もしくは他に心当たりがあったからなのか。
どちらにしろ、こうして旭が不安になるのは、どうしても旭の知らない部分の俺がいるからだろう。
俺の知らない旭がいるように、旭の知らない俺もいるんだから。
でも、元セフレだろうが先輩だろうが、今大切なのは間違いなく旭だ。
「静輝とはそういう関係だったけど、俺がいま愛してるのは旭だから」
「……っ…うん………」
「不安にさせてごめん」
「ううん、大丈夫………。話してくれてありがとう、すっきりした」
そう言った旭の顔どこか晴れ晴れとしていた。
今回の旭の悩みも、原因は俺だった。
まあ旭の場合、あれだけツーショットの写真を並べて置けば付き合ってたんじゃないかって勘違いするかもしれないな。写真のせいで旭が嫌な思いをするなら、全部片付けておこう。
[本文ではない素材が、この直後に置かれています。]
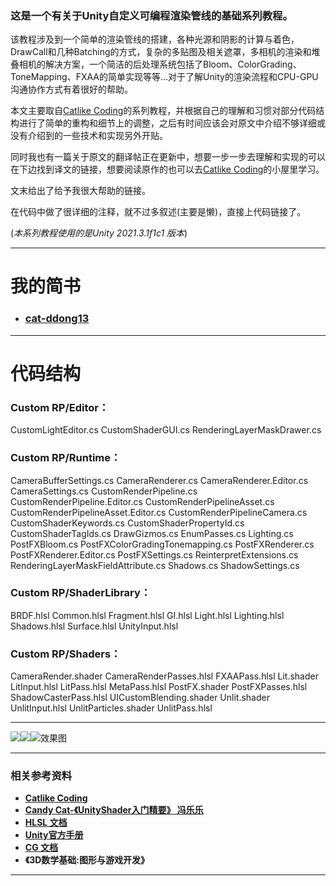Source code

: ### 这是一个有关于Unity自定义可编程渲染管线的基础系列教程。

该教程涉及到一个简单的渲染管线的搭建，各种光源和阴影的计算与着色，DrawCall和几种Batching的方式，复杂的多贴图及相关遮罩，多相机的渲染和堆叠相机的解决方案，一个简洁的后处理系统包括了Bloom、ColorGrading、ToneMapping、FXAA的简单实现等等…对于了解Unity的渲染流程和CPU-GPU沟通协作方式有着很好的帮助。

本文主要取自[Catlike Coding](https://catlikecoding.com/unity/tutorials/custom-srp/)的系列教程，并根据自己的理解和习惯对部分代码结构进行了简单的重构和细节上的调整，之后有时间应该会对原文中介绍不够详细或没有介绍到的一些技术和实现另外开贴。

同时我也有一篇关于原文的翻译帖正在更新中，想要一步一步去理解和实现的可以在下边找到译文的链接，想要阅读原作的也可以去[Catlike Coding](https://catlikecoding.com/unity/tutorials/custom-srp/)的小屋里学习。

文末给出了给予我很大帮助的链接。

在代码中做了很详细的注释，就不过多叙述(主要是懒)，直接上代码链接了。

(*本系列教程使用的是Unity 2021.3.1f1c1 版本*)

--------------------------------------------------------------------------------------------
# 我的简书

- ### [cat-ddong13](https://github.com/cat-ddong13)

--------------------------------------------------------------------------------------------

# 代码结构

### Custom RP/Editor：

CustomLightEditor.cs
CustomShaderGUI.cs
RenderingLayerMaskDrawer.cs

### Custom RP/Runtime：

CameraBufferSettings.cs
CameraRenderer.cs
CameraRenderer.Editor.cs
CameraSettings.cs
CustomRenderPipeline.cs
CustomRenderPipeline.Editor.cs
CustomRenderPipelineAsset.cs
CustomRenderPipelineAsset.Editor.cs
CustomRenderPipelineCamera.cs
CustomShaderKeywords.cs
CustomShaderPropertyId.cs
CustomShaderTagIds.cs
DrawGizmos.cs
EnumPasses.cs
Lighting.cs
PostFXBloom.cs
PostFXColorGradingTonemapping.cs
PostFXRenderer.cs
PostFXRenderer.Editor.cs
PostFXSettings.cs
ReinterpretExtensions.cs
RenderingLayerMaskFieldAttribute.cs
Shadows.cs
ShadowSettings.cs

### Custom RP/ShaderLibrary：

BRDF.hlsl
Common.hlsl
Fragment.hlsl
GI.hlsl
Light.hlsl
Lighting.hlsl
Shadows.hlsl
Surface.hlsl
UnityInput.hlsl

### Custom RP/Shaders：

CameraRender.shader
CameraRenderPasses.hlsl
FXAAPass.hlsl
Lit.shader
LitInput.hlsl
LitPass.hlsl
MetaPass.hlsl
PostFX.shader
PostFXPasses.hlsl
ShadowCasterPass.hlsl
UICustomBlending.shader
Unlit.shader
UnlitInput.hlsl
UnlitParticles.shader
UnlitPass.hlsl

--------------------------------------------------------------------------------------------
![](https://upload-images.jianshu.io/upload_images/27923821-612de28636877d03.png?imageMogr2/auto-orient/strip%7CimageView2/2/w/1024)![](https://upload-images.jianshu.io/upload_images/27923821-bc9d9ec53cc52d85.png?imageMogr2/auto-orient/strip%7CimageView2/2/w/1024)![效果图](https://upload-images.jianshu.io/upload_images/27923821-449e471d11802d85.png?imageMogr2/auto-orient/strip%7CimageView2/2/w/1024)

--------------------------------------------------------------------------------------------

### 相关参考资料

- **[Catlike Coding](https://catlikecoding.com/unity/tutorials/custom-srp/)**
- **[Candy Cat-《UnityShader入门精要》 冯乐乐](https://github.com/candycat1992)**
- **[HLSL 文档](https://docs.microsoft.com/en-us/windows/win32/direct3dhlsl/dx-graphics-hlsl)**
- **[Unity官方手册](https://docs.unity3d.com/Manual/Graphics.html)**
- **[CG 文档](https://developer.download.nvidia.com/cg/index.html)**
- **《3D数学基础:图形与游戏开发》**

--------------------------------------------------------------------------------------------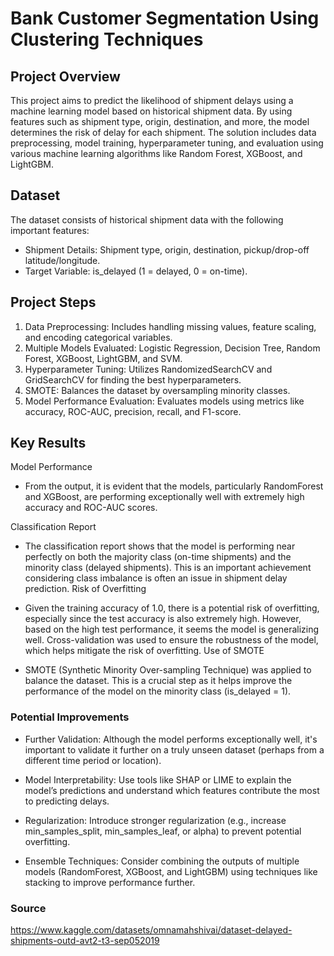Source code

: # Bank Customer Segmentation Using Clustering Techniques

## Project Overview

This project aims to predict the likelihood of shipment delays using a machine learning model based on historical shipment data. By using features such as shipment type, origin, destination, and more, the model determines the risk of delay for each shipment. The solution includes data preprocessing, model training, hyperparameter tuning, and evaluation using various machine learning algorithms like Random Forest, XGBoost, and LightGBM.

## Dataset

The dataset consists of historical shipment data with the following important features:

- Shipment Details: Shipment type, origin, destination, pickup/drop-off latitude/longitude.
- Target Variable: is_delayed (1 = delayed, 0 = on-time).

## Project Steps

1. Data Preprocessing: Includes handling missing values, feature scaling, and encoding categorical variables.
2. Multiple Models Evaluated: Logistic Regression, Decision Tree, Random Forest, XGBoost, LightGBM, and SVM.
3. Hyperparameter Tuning: Utilizes RandomizedSearchCV and GridSearchCV for finding the best hyperparameters.
4. SMOTE: Balances the dataset by oversampling minority classes.
5. Model Performance Evaluation: Evaluates models using metrics like accuracy, ROC-AUC, precision, recall, and F1-score.

## Key Results

Model Performance

- From the output, it is evident that the models, particularly RandomForest and XGBoost, are performing exceptionally well with extremely high accuracy and ROC-AUC scores.

Classification Report

- The classification report shows that the model is performing near perfectly on both the majority class (on-time shipments) and the minority class (delayed shipments). This is an important achievement considering class imbalance is often an issue in shipment delay prediction.
Risk of Overfitting

- Given the training accuracy of 1.0, there is a potential risk of overfitting, especially since the test accuracy is also extremely high. However, based on the high test performance, it seems the model is generalizing well. Cross-validation was used to ensure the robustness of the model, which helps mitigate the risk of overfitting.
Use of SMOTE

- SMOTE (Synthetic Minority Over-sampling Technique) was applied to balance the dataset. This is a crucial step as it helps improve the performance of the model on the minority class (is_delayed = 1).

### Potential Improvements

- Further Validation: Although the model performs exceptionally well, it's important to validate it further on a truly unseen dataset (perhaps from a different time period or location).

- Model Interpretability: Use tools like SHAP or LIME to explain the model’s predictions and understand which features contribute the most to predicting delays.

- Regularization: Introduce stronger regularization (e.g., increase min_samples_split, min_samples_leaf, or alpha) to prevent potential overfitting.

- Ensemble Techniques: Consider combining the outputs of multiple models (RandomForest, XGBoost, and LightGBM) using techniques like stacking to improve performance further.

### Source

https://www.kaggle.com/datasets/omnamahshivai/dataset-delayed-shipments-outd-avt2-t3-sep052019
でも、付き合ってたかもしれないって考えるのはいいとして、何で初めにセフレがいるかどうか聞いてきたんだろう?
セフレの話の後に静輝の話が出たって事は、静輝のことをセフレだとでも思ってたのか?いや、あながち間違いじゃないけど。静輝とはセフレってだけじゃないからな。どちらかといえば俺の中での静輝は先輩というイメージの方が強い。
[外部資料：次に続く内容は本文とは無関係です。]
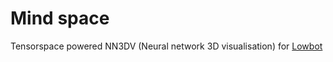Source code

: # Mind space
Tensorspace powered NN3DV (Neural network 3D visualisation) for [Lowbot](https://github.com/Truemedia/lowbot)
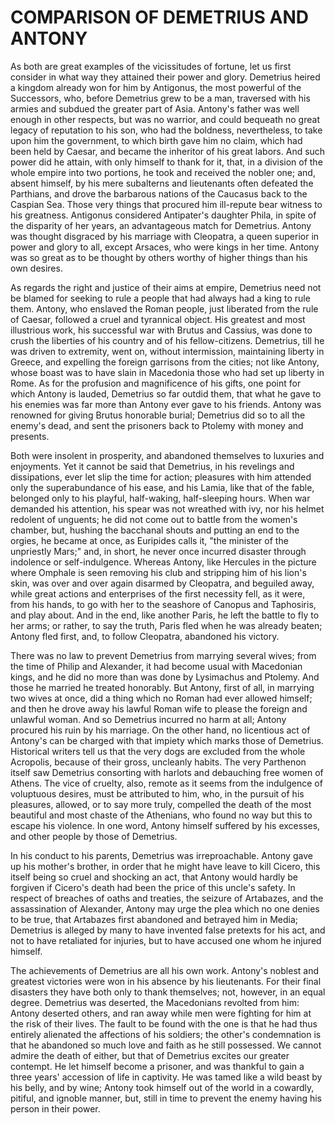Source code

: # COMPARISON OF DEMETRIUS AND ANTONY

As both are great examples of the vicissitudes of fortune, let
us first consider in what way they attained their power and
glory.  Demetrius heired a kingdom already won for him by
Antigonus, the most powerful of the Successors, who, before
Demetrius grew to be a man, traversed with his armies and
subdued the greater part of Asia.  Antony's father was well
enough in other respects, but was no warrior, and could bequeath
no great legacy of reputation to his son, who had the boldness,
nevertheless, to take upon him the government, to which birth
gave him no claim, which had been held by Caesar, and became the
inheritor of his great labors.  And such power did he attain,
with only himself to thank for it, that, in a division of the
whole empire into two portions, he took and received the nobler
one; and, absent himself, by his mere subalterns and lieutenants
often defeated the Parthians, and drove the barbarous nations of
the Caucasus back to the Caspian Sea.  Those very things that
procured him ill-repute bear witness to his greatness.
Antigonus considered Antipater's daughter Phila, in spite of the
disparity of her years, an advantageous match for Demetrius.
Antony was thought disgraced by his marriage with Cleopatra, a
queen superior in power and glory to all, except Arsaces, who
were kings in her time.  Antony was so great as to be thought by
others worthy of higher things than his own desires.

As regards the right and justice of their aims at empire,
Demetrius need not be blamed for seeking to rule a people that
had always had a king to rule them.  Antony, who enslaved the
Roman people, just liberated from the rule of Caesar, followed a
cruel and tyrannical object.  His greatest and most illustrious
work, his successful war with Brutus and Cassius, was done to
crush the liberties of his country and of his fellow-citizens.
Demetrius, till he was driven to extremity, went on, without
intermission, maintaining liberty in Greece, and expelling the
foreign garrisons from the cities; not like Antony, whose boast
was to have slain in Macedonia those who had set up liberty in
Rome.  As for the profusion and magnificence of his gifts,
one point for which Antony is lauded, Demetrius so far outdid
them, that what he gave to his enemies was far more than Antony
ever gave to his friends.  Antony was renowned for giving Brutus
honorable burial; Demetrius did so to all the enemy's dead, and
sent the prisoners back to Ptolemy with money and presents.

Both were insolent in prosperity, and abandoned themselves to
luxuries and enjoyments.  Yet it cannot be said that Demetrius,
in his revelings and dissipations, ever let slip the time for
action; pleasures with him attended only the superabundance of
his ease, and his Lamia, like that of the fable, belonged only
to his playful, half-waking, half-sleeping hours.  When war
demanded his attention, his spear was not wreathed with ivy, nor
his helmet redolent of unguents; he did not come out to battle
from the women's chamber, but, hushing the bacchanal shouts and
putting an end to the orgies, he became at once, as Euripides
calls it, "the minister of the unpriestly Mars;" and, in short,
he never once incurred disaster through indolence or
self-indulgence.  Whereas Antony, like Hercules in the picture
where Omphale is seen removing his club and stripping him of his
lion's skin, was over and over again disarmed by Cleopatra, and
beguiled away, while great actions and enterprises of the first
necessity fell, as it were, from his hands, to go with her to
the seashore of Canopus and Taphosiris, and play about.  And in
the end, like another Paris, he left the battle to fly to her
arms; or rather, to say the truth, Paris fled when he was
already beaten; Antony fled first, and, to follow Cleopatra,
abandoned his victory.

There was no law to prevent Demetrius from marrying several
wives; from the time of Philip and Alexander, it had become
usual with Macedonian kings, and he did no more than was done by
Lysimachus and Ptolemy.  And those he married he treated
honorably.  But Antony, first of all, in marrying two wives at
once, did a thing which no Roman had ever allowed himself; and
then he drove away his lawful Roman wife to please the foreign
and unlawful woman.  And so Demetrius incurred no harm at all;
Antony procured his ruin by his marriage.  On the other hand, no
licentious act of Antony's can be charged with that impiety
which marks those of Demetrius.  Historical writers tell us that
the very dogs are excluded from the whole Acropolis, because of
their gross, uncleanly habits.  The very Parthenon itself saw
Demetrius consorting with harlots and debauching free women of
Athens.  The vice of cruelty, also, remote as it seems from the
indulgence of voluptuous desires, must be attributed to him,
who, in the pursuit of his pleasures, allowed, or to say more
truly, compelled the death of the most beautiful and most chaste
of the Athenians, who found no way but this to escape his
violence.  In one word, Antony himself suffered by his excesses,
and other people by those of Demetrius.

In his conduct to his parents, Demetrius was irreproachable.
Antony gave up his mother's brother, in order that he might have
leave to kill Cicero, this itself being so cruel and shocking an
act, that Antony would hardly be forgiven if Cicero's death had
been the price of this uncle's safety.  In respect of breaches
of oaths and treaties, the seizure of Artabazes, and the
assassination of Alexander, Antony may urge the plea which no
one denies to be true, that Artabazes first abandoned and
betrayed him in Media; Demetrius is alleged by many to have
invented false pretexts for his act, and not to have retaliated
for injuries, but to have accused one whom he injured himself.

The achievements of Demetrius are all his own work.  Antony's
noblest and greatest victories were won in his absence by his
lieutenants.  For their final disasters they have both only to
thank themselves; not, however, in an equal degree.  Demetrius
was deserted, the Macedonians revolted from him: Antony deserted
others, and ran away while men were fighting for him at the risk
of their lives.  The fault to be found with the one is that he
had thus entirely alienated the affections of his soldiers; the
other's condemnation is that he abandoned so much love and faith
as he still possessed.  We cannot admire the death of either,
but that of Demetrius excites our greater contempt.  He let
himself become a prisoner, and was thankful to gain a three
years' accession of life in captivity.  He was tamed like a wild
beast by his belly, and by wine; Antony took himself out of the
world in a cowardly, pitiful, and ignoble manner, but, still in
time to prevent the enemy having his person in their power.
「どうして静輝とそういう関係があるって思ったの?写真だけ見れば、普通の関係にしか見えないんだけどなぁ」
「う………、それはその………俺の勘、だよ?」
旭はそっと俺から視線を外すと、襟足をいじりながらそう言った。
勘ねぇ………。
どうやらその仕草は無意識に出てしまうらしい。
不安が一つなくなって気を張っていないからか、旭の嘘をつくときの癖が出ていた。
実際は何がきっかけで静輝のことをそう思ったのか気になるけど。
旭は頑張って言いたい事言ってくれたし今回は旭を不安にさせた俺が悪かったから、旭の勘って事にしといてやろう。
俺はこの時、旭が見た物があんな写真だったなんてまったく想像もしていなかった。